[[ DATA FOR PROCESSING, beginning ]]

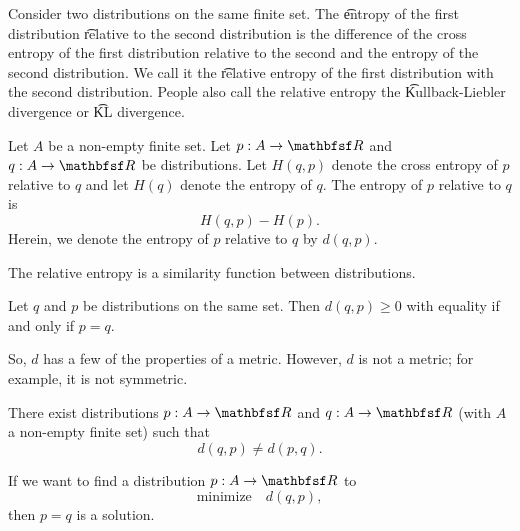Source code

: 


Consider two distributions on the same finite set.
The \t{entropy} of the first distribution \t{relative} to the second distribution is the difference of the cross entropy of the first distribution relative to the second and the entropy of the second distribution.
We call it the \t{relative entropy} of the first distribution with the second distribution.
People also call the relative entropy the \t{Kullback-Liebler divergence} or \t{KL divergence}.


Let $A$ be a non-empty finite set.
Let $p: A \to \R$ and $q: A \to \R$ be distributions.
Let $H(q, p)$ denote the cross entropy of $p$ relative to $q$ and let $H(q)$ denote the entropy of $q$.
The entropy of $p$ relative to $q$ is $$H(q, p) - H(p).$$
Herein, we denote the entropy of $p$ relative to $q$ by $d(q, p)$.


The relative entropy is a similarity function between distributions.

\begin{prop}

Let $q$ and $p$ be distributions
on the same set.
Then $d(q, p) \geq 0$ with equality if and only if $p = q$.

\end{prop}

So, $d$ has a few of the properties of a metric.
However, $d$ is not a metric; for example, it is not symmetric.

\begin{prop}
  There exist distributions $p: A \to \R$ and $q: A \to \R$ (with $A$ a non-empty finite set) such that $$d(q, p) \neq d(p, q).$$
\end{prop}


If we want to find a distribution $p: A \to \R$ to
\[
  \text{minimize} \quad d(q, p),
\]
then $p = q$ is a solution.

[[ DATA FOR PROCESSING, end ]]

• [TRY IT] Print the material again word for word. Please drop every picture.

• [ANSWER BOX]
Source code

: 


Consider two distributions on the same finite set.
The \t{entropy} of the first distribution \t{relative} to the second distribution is the difference of the cross entropy of the first distribution relative to the second and the entropy of the second distribution.
We call it the \t{relative entropy} of the first distribution with the second distribution.
People also call the relative entropy the \t{Kullback-Liebler divergence} or \t{KL divergence}.


Let $A$ be a non-empty finite set.
Let $p: A \to \R$ and $q: A \to \R$ be distributions.
Let $H(q, p)$ denote the cross entropy of $p$ relative to $q$ and let $H(q)$ denote the entropy of $q$.
The entropy of $p$ relative to $q$ is $$H(q, p) - H(p).$$
Herein, we denote the entropy of $p$ relative to $q$ by $d(q, p)$.


The relative entropy is a similarity function between distributions.

\begin{prop}

Let $q$ and $p$ be distributions
on the same set.
Then $d(q, p) \geq 0$ with equality if and only if $p = q$.

\end{prop}

So, $d$ has a few of the properties of a metric.
However, $d$ is not a metric; for example, it is not symmetric.

\begin{prop}
  There exist distributions $p: A \to \R$ and $q: A \to \R$ (with $A$ a non-empty finite set) such that $$d(q, p) \neq d(p, q).$$
\end{prop}


If we want to find a distribution $p: A \to \R$ to
\[
  \text{minimize} \quad d(q, p),
\]
then $p = q$ is a solution.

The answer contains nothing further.